Work required: Everything in the records must be restated exactly, apart from the pictures.

Data supplied:
⁂

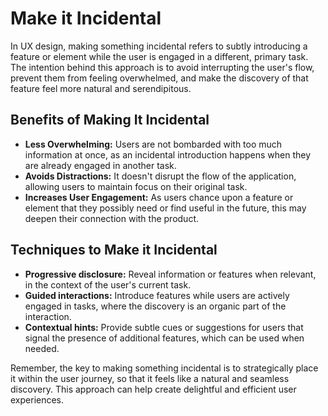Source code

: # Make it Incidental

In UX design, making something incidental refers to subtly introducing a feature or element while the user is engaged in a different, primary task. The intention behind this approach is to avoid interrupting the user's flow, prevent them from feeling overwhelmed, and make the discovery of that feature feel more natural and serendipitous.

## Benefits of Making It Incidental

- **Less Overwhelming:** Users are not bombarded with too much information at once, as an incidental introduction happens when they are already engaged in another task.
- **Avoids Distractions:** It doesn't disrupt the flow of the application, allowing users to maintain focus on their original task.
- **Increases User Engagement:** As users chance upon a feature or element that they possibly need or find useful in the future, this may deepen their connection with the product.

## Techniques to Make it Incidental

- **Progressive disclosure:** Reveal information or features when relevant, in the context of the user's current task.
- **Guided interactions:** Introduce features while users are actively engaged in tasks, where the discovery is an organic part of the interaction.
- **Contextual hints:** Provide subtle cues or suggestions for users that signal the presence of additional features, which can be used when needed.

Remember, the key to making something incidental is to strategically place it within the user journey, so that it feels like a natural and seamless discovery. This approach can help create delightful and efficient user experiences.
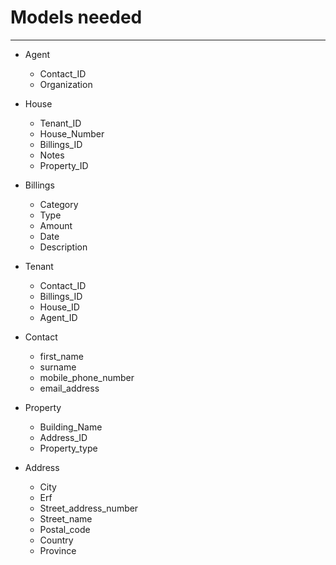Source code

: # Models needed

--------------------------------------------------------------------------------

- Agent
  - Contact_ID
  - Organization


- House
  - Tenant_ID
  - House_Number
  - Billings_ID
  - Notes
  - Property_ID


- Billings  
  - Category
  - Type
  - Amount
  - Date
  - Description


- Tenant
  - Contact_ID
  - Billings_ID
  - House_ID
  - Agent_ID


- Contact
  - first_name
  - surname
  - mobile_phone_number
  - email_address


- Property
  - Building_Name
  - Address_ID
  - Property_type


- Address
  - City
  - Erf
  - Street_address_number
  - Street_name
  - Postal_code
  - Country
  - Province
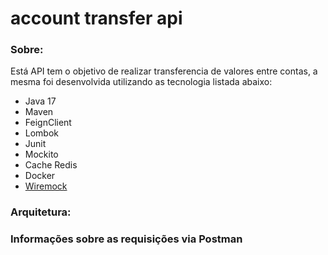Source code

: # account transfer api

### Sobre:
Está API tem o objetivo de realizar transferencia de valores entre contas, a mesma foi desenvolvida utilizando as tecnologia listada abaixo:

* Java 17
* Maven
* FeignClient
* Lombok
* Junit
* Mockito
* Cache Redis
* Docker
* [Wiremock](https://wiremock.org/)

### Arquitetura:

### Informações sobre as requisições via Postman


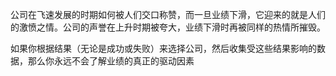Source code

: 公司在飞速发展的时期如何被人们交口称赞，而一旦业绩下滑，它迎来的就是人们的激愤之情。公司的声誉在上升时期被夸大，业绩下滑时再被同样的热情所摧毁。



如果你根据结果（无论是成功或失败）来选择公司，然后收集受这些结果影响的数据，那么你永远不会了解业绩的真正的驱动因素


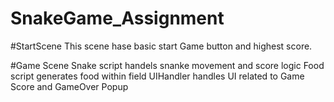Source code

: # SnakeGame_Assignment

#StartScene
This scene hase basic start Game button and highest score.

#Game Scene
Snake script handels snanke movement and score logic
Food script generates food within field
UIHandler handles UI related to Game Score and GameOver Popup
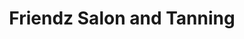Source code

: ---
title: "Friendz Salon and Tanning"
url: /sleepy-eye/friendz-salon-and-tanning/
shop: Kosmetik
---
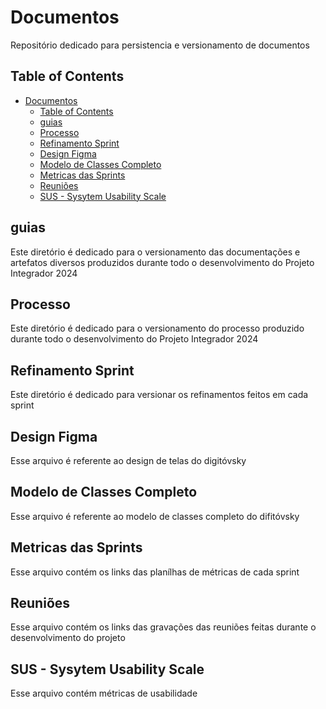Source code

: # Documentos
Repositório dedicado para persistencia e versionamento de documentos 

## Table of Contents

- [Documentos](#documentos)
  - [Table of Contents](#table-of-contents)
  - [guias](#guias)
  - [Processo](#processo)
  - [Refinamento Sprint](#refinamento-sprint)
  - [Design Figma](#design-figma)
  - [Modelo de Classes Completo](#modelo-de-classes-completo)
  - [Metricas das Sprints](#metricas-das-sprints)
  - [Reuniões](#reuniões)
  - [SUS - Sysytem Usability Scale](#sus---sysytem-usability-scale)

## guias
Este diretório é dedicado para o versionamento das documentações e artefatos diversos produzidos durante todo o desenvolvimento do Projeto Integrador 2024

## Processo
Este diretório é dedicado para o versionamento do processo produzido durante todo o desenvolvimento do Projeto Integrador 2024

## Refinamento Sprint
Este diretório é dedicado para versionar os refinamentos feitos em cada sprint 

## Design Figma
Esse arquivo é referente ao design de telas do digitóvsky

## Modelo de Classes Completo
Esse arquivo é referente ao modelo de classes completo do difitóvsky

## Metricas das Sprints
Esse arquivo contém os links das planílhas de métricas de cada sprint 

## Reuniões 
Esse arquivo contém os links das gravações das reuniões feitas durante o desenvolvimento do projeto

## SUS - Sysytem Usability Scale
Esse arquivo contém métricas de usabilidade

⁂

Written reply:
Source code

: # Make it Incidental

In UX design, making something incidental refers to subtly introducing a feature or element while the user is engaged in a different, primary task. The intention behind this approach is to avoid interrupting the user's flow, prevent them from feeling overwhelmed, and make the discovery of that feature feel more natural and serendipitous.

## Benefits of Making It Incidental

- **Less Overwhelming:** Users are not bombarded with too much information at once, as an incidental introduction happens when they are already engaged in another task.
- **Avoids Distractions:** It doesn't disrupt the flow of the application, allowing users to maintain focus on their original task.
- **Increases User Engagement:** As users chance upon a feature or element that they possibly need or find useful in the future, this may deepen their connection with the product.

## Techniques to Make it Incidental

- **Progressive disclosure:** Reveal information or features when relevant, in the context of the user's current task.
- **Guided interactions:** Introduce features while users are actively engaged in tasks, where the discovery is an organic part of the interaction.
- **Contextual hints:** Provide subtle cues or suggestions for users that signal the presence of additional features, which can be used when needed.

Remember, the key to making something incidental is to strategically place it within the user journey, so that it feels like a natural and seamless discovery. This approach can help create delightful and efficient user experiences.
Source code

: # Models needed

--------------------------------------------------------------------------------

- Agent
  - Contact_ID
  - Organization


- House
  - Tenant_ID
  - House_Number
  - Billings_ID
  - Notes
  - Property_ID


- Billings  
  - Category
  - Type
  - Amount
  - Date
  - Description


- Tenant
  - Contact_ID
  - Billings_ID
  - House_ID
  - Agent_ID


- Contact
  - first_name
  - surname
  - mobile_phone_number
  - email_address


- Property
  - Building_Name
  - Address_ID
  - Property_type


- Address
  - City
  - Erf
  - Street_address_number
  - Street_name
  - Postal_code
  - Country
  - Province
Source code

: # account transfer api

### Sobre:
Está API tem o objetivo de realizar transferencia de valores entre contas, a mesma foi desenvolvida utilizando as tecnologia listada abaixo:

* Java 17
* Maven
* FeignClient
* Lombok
* Junit
* Mockito
* Cache Redis
* Docker
* [Wiremock](https://wiremock.org/)

### Arquitetura:

### Informações sobre as requisições via Postman


Source code

: 公司在飞速发展的时期如何被人们交口称赞，而一旦业绩下滑，它迎来的就是人们的激愤之情。公司的声誉在上升时期被夸大，业绩下滑时再被同样的热情所摧毁。



如果你根据结果（无论是成功或失败）来选择公司，然后收集受这些结果影响的数据，那么你永远不会了解业绩的真正的驱动因素


Source code

: # SnakeGame_Assignment

#StartScene
This scene hase basic start Game button and highest score.

#Game Scene
Snake script handels snanke movement and score logic
Food script generates food within field
UIHandler handles UI related to Game Score and GameOver Popup
Source code

: ---
title: "Friendz Salon and Tanning"
url: /sleepy-eye/friendz-salon-and-tanning/
shop: Kosmetik
---
Source code

: # Documentos
Repositório dedicado para persistencia e versionamento de documentos 

## Table of Contents

- [Documentos](#documentos)
  - [Table of Contents](#table-of-contents)
  - [guias](#guias)
  - [Processo](#processo)
  - [Refinamento Sprint](#refinamento-sprint)
  - [Design Figma](#design-figma)
  - [Modelo de Classes Completo](#modelo-de-classes-completo)
  - [Metricas das Sprints](#metricas-das-sprints)
  - [Reuniões](#reuniões)
  - [SUS - Sysytem Usability Scale](#sus---sysytem-usability-scale)

## guias
Este diretório é dedicado para o versionamento das documentações e artefatos diversos produzidos durante todo o desenvolvimento do Projeto Integrador 2024

## Processo
Este diretório é dedicado para o versionamento do processo produzido durante todo o desenvolvimento do Projeto Integrador 2024

## Refinamento Sprint
Este diretório é dedicado para versionar os refinamentos feitos em cada sprint 

## Design Figma
Esse arquivo é referente ao design de telas do digitóvsky

## Modelo de Classes Completo
Esse arquivo é referente ao modelo de classes completo do difitóvsky

## Metricas das Sprints
Esse arquivo contém os links das planílhas de métricas de cada sprint 

## Reuniões 
Esse arquivo contém os links das gravações das reuniões feitas durante o desenvolvimento do projeto

## SUS - Sysytem Usability Scale
Esse arquivo contém métricas de usabilidade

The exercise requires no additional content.